In any case, it indicated the patient had undergone infusions elsewhere, and very recently.
This could disappear on its own in as little as two or three days, or even a bit more than a day quickly.
This time, Li Jingsheng maintained his composure because this man was about fifty years old. Men of this age can be so cunning they could deceive you without a trace. It was too difficult to get anything out of him.
Especially something the other party deliberately wanted to conceal.
Even harder to ascertain anything.
Li Jingsheng supported the patient back to the outside consultation desk, deliberately observing this man’s sitting posture.
Sitting down, the man’s wife and son supported him on either side, with the man’s right leg appearing slightly stiff. Li Jingsheng had noticed this phenomenon in the medical room.
A hip injury shouldn’t cause such an inability to bend the knee!
Given the infusion marks on the patient’s hand, his evasive answers during inquiry, and numerous other doubts, Li Jingsheng had already decided to abandon this case.
His small clinic had just started to do well, offering a glimmer of hope. Taking on a problematic case could set him back to square one, which would be the best case scenario.
He feared it might even lead to his small clinic going bankrupt directly.
"Could you please show me the scans your father had taken at the hospital?"

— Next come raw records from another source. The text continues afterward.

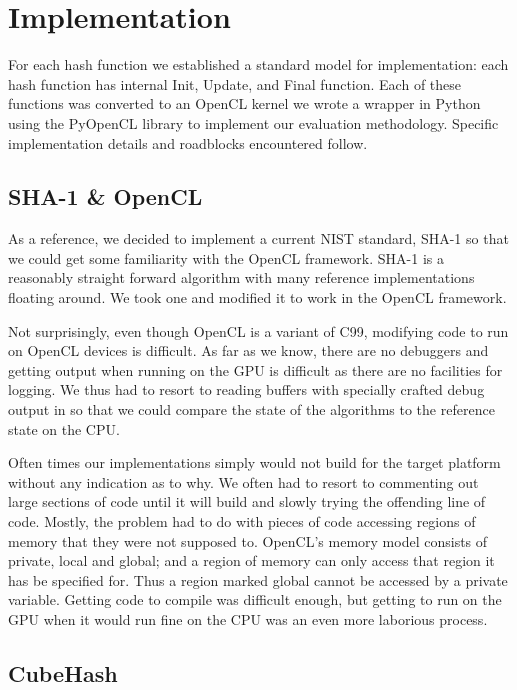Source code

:\section*{Implementation}

For each hash function we established a standard model for implementation: each hash function has internal Init, Update, and Final function.
Each of these functions was converted to an OpenCL kernel we wrote a wrapper in Python using the PyOpenCL library to implement our evaluation methodology.
Specific implementation details and roadblocks encountered follow.

\subsection*{SHA-1 \& OpenCL}

As a reference, we decided to implement a current NIST standard, SHA-1 so that we could get some familiarity with the OpenCL framework.
SHA-1 is a reasonably straight forward algorithm with many reference implementations floating around.
We took one and modified it to work in the OpenCL framework.

Not surprisingly, even though OpenCL is a variant of C99, modifying code to run on OpenCL devices is difficult.
As far as we know, there are no debuggers and getting output when running on the GPU is difficult as there are no facilities for logging.
We thus had to resort to reading buffers with specially crafted debug output in so that we could compare the state of the algorithms to the reference state on the CPU.

Often times our implementations simply would not build for the target platform without any indication as to why.
We often had to resort to commenting out large sections of code until it will build and slowly trying the offending line of code.
Mostly, the problem had to do with pieces of code accessing regions of memory that they were not supposed to.
OpenCL's memory model consists of private, local and global; and a region of memory can only access that region it has be specified for.
Thus a region marked global cannot be accessed by a private variable.
Getting code to compile was difficult enough, but getting to run on the GPU when it would run fine on the CPU was an even more laborious process.

\subsection*{CubeHash}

Li Jingsheng directly said to the patient’s son.
The patient’s son looked at his father.
"Dad, aren’t the scans from People’s Hospital with you?"
This son was indeed putting his father in a tough spot!

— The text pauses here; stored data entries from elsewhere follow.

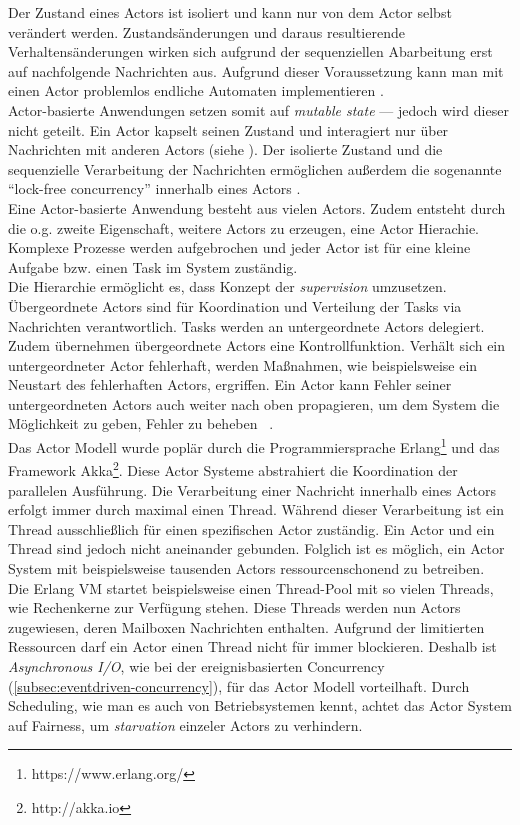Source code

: Der Zustand eines Actors ist isoliert und kann nur von dem Actor selbst verändert werden. Zustandsänderungen und daraus resultierende Verhaltensänderungen wirken sich aufgrund der sequenziellen Abarbeitung erst auf nachfolgende Nachrichten aus. Aufgrund dieser Voraussetzung kann man mit einen Actor problemlos endliche Automaten implementieren \cite[S.~14]{vernon_reactive_2016} \cite[S.~84]{kuhn_reactive_2015}.\\
Actor-basierte Anwendungen setzen somit auf \textit{mutable state} --- jedoch wird dieser nicht geteilt. Ein Actor kapselt seinen Zustand und interagiert nur über Nachrichten mit anderen Actors (siehe ). Der isolierte Zustand und die sequenzielle Verarbeitung der Nachrichten ermöglichen außerdem die sogenannte \enquote{lock-free concurrency} innerhalb eines Actors \cite[S.~85]{kuhn_reactive_2015}.\\
Eine Actor-basierte Anwendung besteht aus vielen Actors. Zudem entsteht durch die o.g. zweite Eigenschaft, weitere Actors zu erzeugen, eine Actor Hierachie. Komplexe Prozesse werden aufgebrochen und jeder Actor ist für eine kleine Aufgabe bzw. einen Task im System zuständig.\\
Die Hierarchie ermöglicht es, dass Konzept der \textit{supervision} umzusetzen. Übergeordnete Actors sind für Koordination und Verteilung der Tasks via Nachrichten verantwortlich. Tasks werden an untergeordnete Actors delegiert. Zudem übernehmen übergeordnete Actors eine Kontrollfunktion. Verhält sich ein untergeordneter Actor fehlerhaft, werden Maßnahmen, wie beispielsweise ein Neustart des fehlerhaften Actors, ergriffen. Ein Actor kann Fehler seiner untergeordneten Actors auch weiter nach oben propagieren, um dem System die Möglichkeit zu geben, Fehler zu beheben~\cite[S.~15]{vernon_reactive_2016} \cite[S.~83]{kuhn_reactive_2015} \cite[S.~86]{erb_concurrent_2012}.\\

Das Actor Modell wurde poplär durch die Programmiersprache Erlang\footnote{https://www.erlang.org/} und das Framework Akka\footnote{http://akka.io}. Diese Actor Systeme abstrahiert die Koordination der parallelen Ausführung. Die Verarbeitung einer Nachricht innerhalb eines Actors erfolgt immer durch maximal einen Thread. Während dieser Verarbeitung ist ein Thread ausschließlich für einen spezifischen Actor zuständig. Ein Actor und ein Thread sind jedoch nicht aneinander gebunden. Folglich ist es möglich, ein Actor System mit beispielsweise tausenden Actors ressourcenschonend zu betreiben.\\
Die Erlang VM startet beispielsweise einen Thread-Pool mit so vielen Threads, wie Rechenkerne zur Verfügung stehen. Diese Threads werden nun Actors zugewiesen, deren Mailboxen Nachrichten enthalten. Aufgrund der limitierten Ressourcen darf ein Actor einen Thread nicht für immer blockieren. Deshalb ist \textit{Asynchronous I/O}, wie bei der ereignisbasierten Concurrency (\ref{subsec:eventdriven-concurrency}), für das Actor Modell vorteilhaft. Durch Scheduling, wie man es auch von Betriebsystemen kennt, achtet das Actor System auf Fairness, um \textit{starvation} einzeler Actors zu verhindern.\\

With one sentence, he exposed a lot of information to Li Jingsheng.
"Oh... look at my memory, I don’t know if I left it at home or in the hospital. Dr. Li, the scans taken here should be the same! I’m in such pain, it’s inconvenient to move. Could you perhaps treat me first, and next time when I come to change the dressing or something, I’ll bring them for you to take a look?"

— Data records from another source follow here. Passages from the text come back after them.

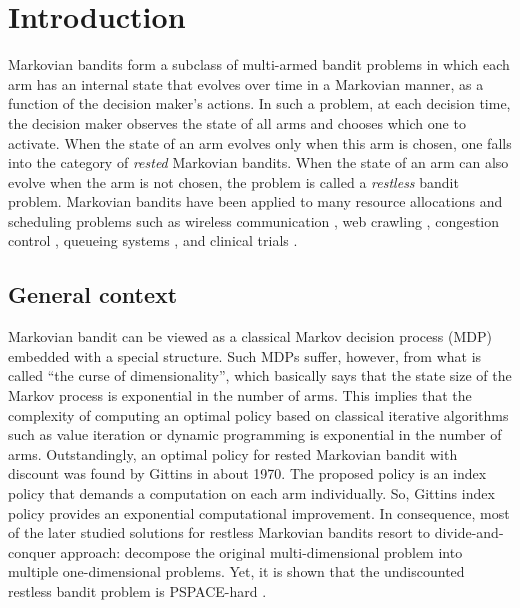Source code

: \begingroup
\let\clearpage\relax

\chapter{Introduction}
\label{chapter:introduction}

Markovian bandits form a subclass of multi-armed bandit problems in which each arm has an internal state that evolves over time in a Markovian manner, as a function of the decision maker’s actions.
In such a problem, at each decision time, the decision maker observes the state of all arms and chooses which one to activate.
When the state of an arm evolves only when this arm is chosen, one falls into the category of \emph{rested} Markovian bandits.
When the state of an arm can also evolve when the arm is not chosen, the problem is called a \emph{restless} bandit problem.
Markovian bandits have been applied to many resource allocations and scheduling problems such as wireless communication \cite{raghunathan2008index, liu2010indexability, aalto2019whittle}, web crawling \cite{nino2014dynamic, avrachenkov2022whittle}, congestion control \cite{avrachenkov2013congestion, avrachenkov2018impulsive}, queueing systems \cite{glazebrook2009index, aalto2009gittins, archibald2009indexability, aalto2011properties, larranaga2015asymptotically, borkar2017whittle, scully2018soap}, and clinical trials \cite{villar2015multi}.

\section{General context}

Markovian bandit can be viewed as a classical Markov decision process (MDP) embedded with a special structure.
Such MDPs suffer, however, from what is called ``the curse of dimensionality'', which basically says that the state size of the Markov process is exponential in the number of arms.
This implies that the complexity of computing an optimal policy based on classical iterative algorithms such as value iteration or dynamic programming is exponential in the number of arms.
Outstandingly, an optimal policy for rested Markovian bandit with discount was found by Gittins \cite{gittins1979bandit} in about 1970.
The proposed policy is an index policy that demands a computation on each arm individually.
So, Gittins index policy provides an exponential computational improvement.
In consequence, most of the later studied solutions for restless Markovian bandits resort to divide-and-conquer approach: decompose the original multi-dimensional problem into multiple one-dimensional problems.
Yet, it is shown that the undiscounted restless bandit problem is PSPACE-hard \cite[Theorem~4]{papadimitriou1994complexity}.

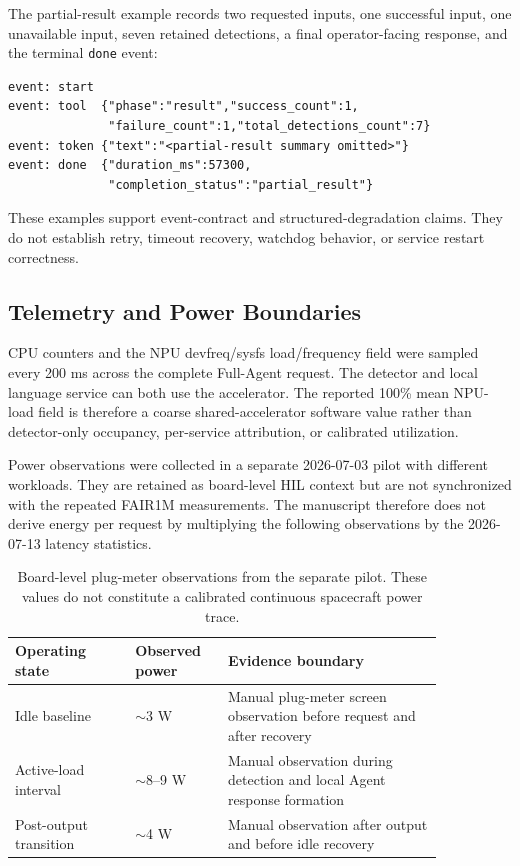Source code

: The partial-result example records two requested inputs, one successful input, one unavailable input, seven retained detections, a final operator-facing response, and the terminal \texttt{done} event:

\begin{small}
\begin{verbatim}
event: start
event: tool  {"phase":"result","success_count":1,
              "failure_count":1,"total_detections_count":7}
event: token {"text":"<partial-result summary omitted>"}
event: done  {"duration_ms":57300,
              "completion_status":"partial_result"}
\end{verbatim}
\end{small}

These examples support event-contract and structured-degradation claims. They do not establish retry, timeout recovery, watchdog behavior, or service restart correctness.

\subsection{Telemetry and Power Boundaries}

CPU counters and the NPU devfreq/sysfs load/frequency field were sampled every 200 ms across the complete Full-Agent request. The detector and local language service can both use the accelerator. The reported 100\% mean NPU-load field is therefore a coarse shared-accelerator software value rather than detector-only occupancy, per-service attribution, or calibrated utilization.

Power observations were collected in a separate 2026-07-03 pilot with different workloads. They are retained as board-level HIL context but are not synchronized with the repeated FAIR1M measurements. The manuscript therefore does not derive energy per request by multiplying the following observations by the 2026-07-13 latency statistics.

\begin{table}[H]
\centering
\renewcommand{\arraystretch}{1.14}
\setlength{\tabcolsep}{4pt}
\caption{Board-level plug-meter observations from the separate pilot. These values do not constitute a calibrated continuous spacecraft power trace.}
\label{tab:power_snapshot}
\begin{tabular}{p{0.24\linewidth}p{0.18\linewidth}p{0.43\linewidth}}
\toprule
\rowcolor{gray!12}
\textbf{Operating state} & \textbf{Observed power} & \textbf{Evidence boundary} \\
\midrule
Idle baseline & $\sim$3 W & Manual plug-meter screen observation before request and after recovery \\
\rowcolor{graybg}
Active-load interval & $\sim$8--9 W & Manual observation during detection and local Agent response formation \\
Post-output transition & $\sim$4 W & Manual observation after output and before idle recovery \\
\bottomrule
\end{tabular}
\end{table}

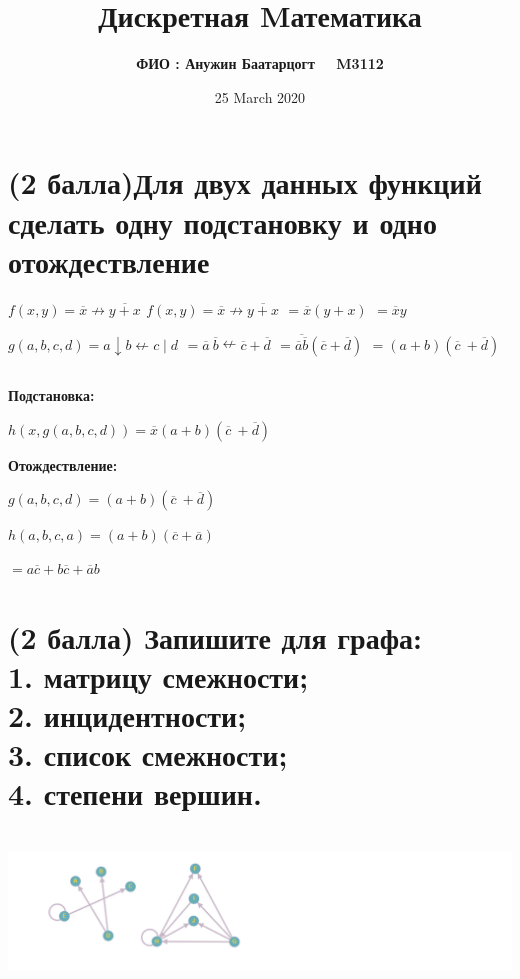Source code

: \documentclass{article}
\title{ \textbf{Дискретная Mатематика} }
\author{\textbf{ФИО : Анужин Баатарцогт \ \ M3112}  }
\date{25 March 2020}
\begin{document}
\maketitle
\vspace{-0.15in}
	\vspace{0.05in}
	
\section{\Large{(2 балла)Для двух данных функций сделать одну подстановку и одно отождествление}}
\Large{\textbf{$f(x, y) = \overline{x} \nrightarrow \overline{y+x}$
$f(x, y) = \overline{x} \nrightarrow \overline{y+x}$
$= \overline{x}({y+x}) $
$= \overline{x}{y} $
}}

\bigskip

\textbf{$g(a , b , c, d) = a \downarrow b \nleftarrow {c \mid d} $
$= \overline{a} \ \overline{b} \nleftarrow{\overline{c} + \overline{d}}$
$= \overline{\overline{a}  \overline{b}}(\overline{c} + \overline{d})$
$= (a+b)(\overline{c} \ + \overline{d})$}

\subsection*{}
\textbf{Подстановка:}

$h(x, g(a,b,c,d))= \overline{x}(a+b)(\overline{c} \ + \overline{d})$
\bigskip

\textbf{Отождествление:}

$g(a , b , c, d) = {(a+b)}(\overline{c} \ + \overline{d})$

$h(a, b, c, a) = {(a+b)}(\overline {c} + \overline {a})$

$=  {a}\overline{c} + b\overline{c} + \overline{a}{b}$

\section{\Large{(2 балла) Запишите для графа:\newline\\1. матрицу смежности;\\
2. инцидентности;\\
3. список смежности;\\
4. степени вершин.}} \\ \newline \newline
\includegraphics[width=\textwidth,height=\textheight,keepaspectratio]{2.1.png}
\end{document}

The patient tried to brush it off lightly, urging Li Jingsheng to treat him quickly.
Did he really think Li Jingsheng was young and easy to fool?
"There’s no rush for treatment, we need to understand the cause of the condition first."
"You see, there are several other patients waiting! Could you perhaps administer some medicine for the pain first, at least? Moreover, everyone praises your excellent medical skills here, aren’t minor ailments like mine instantly curable by you?"
The patient urged repeatedly.
The more he urged, the more vigilant Li Jingsheng became.
Back when he had just transitioned to a resident doctor at the First Hospital, an older associate chief physician in the group had said something that he still remembered vividly.
That patient had been hospitalized for almost two months, in the late stages of lung cancer.
Doctors and nurses advised him to take some painkillers home; there was no need to end up both financially and physically exhausted.
The family didn’t clearly state it, but they had hinted at the idea.
After all, staying in the hospital was quite a financial burden daily.
The patient refused to be discharged.
That older associate chief physician instructed the group’s doctors and nurses that when changing medication or administering drugs to this patient, a senior attending physician or nurse in charge had to be present.
Once, when Li Jingsheng entered the ward, the weak patient beckoned him over.
Saying that breathing was painful and a bit labored, requesting Li Jingsheng to administer some pain relief and anti-asthma drugs.
At that moment, the attending physician was consulting in another department, and Li Jingsheng thought it wasn’t a big deal, so he prescribed a bit of pain medication for that patient. However, the anti-asthma medication involved deeper pharmacodynamics and pharmacokinetics, and he dared not take that risk.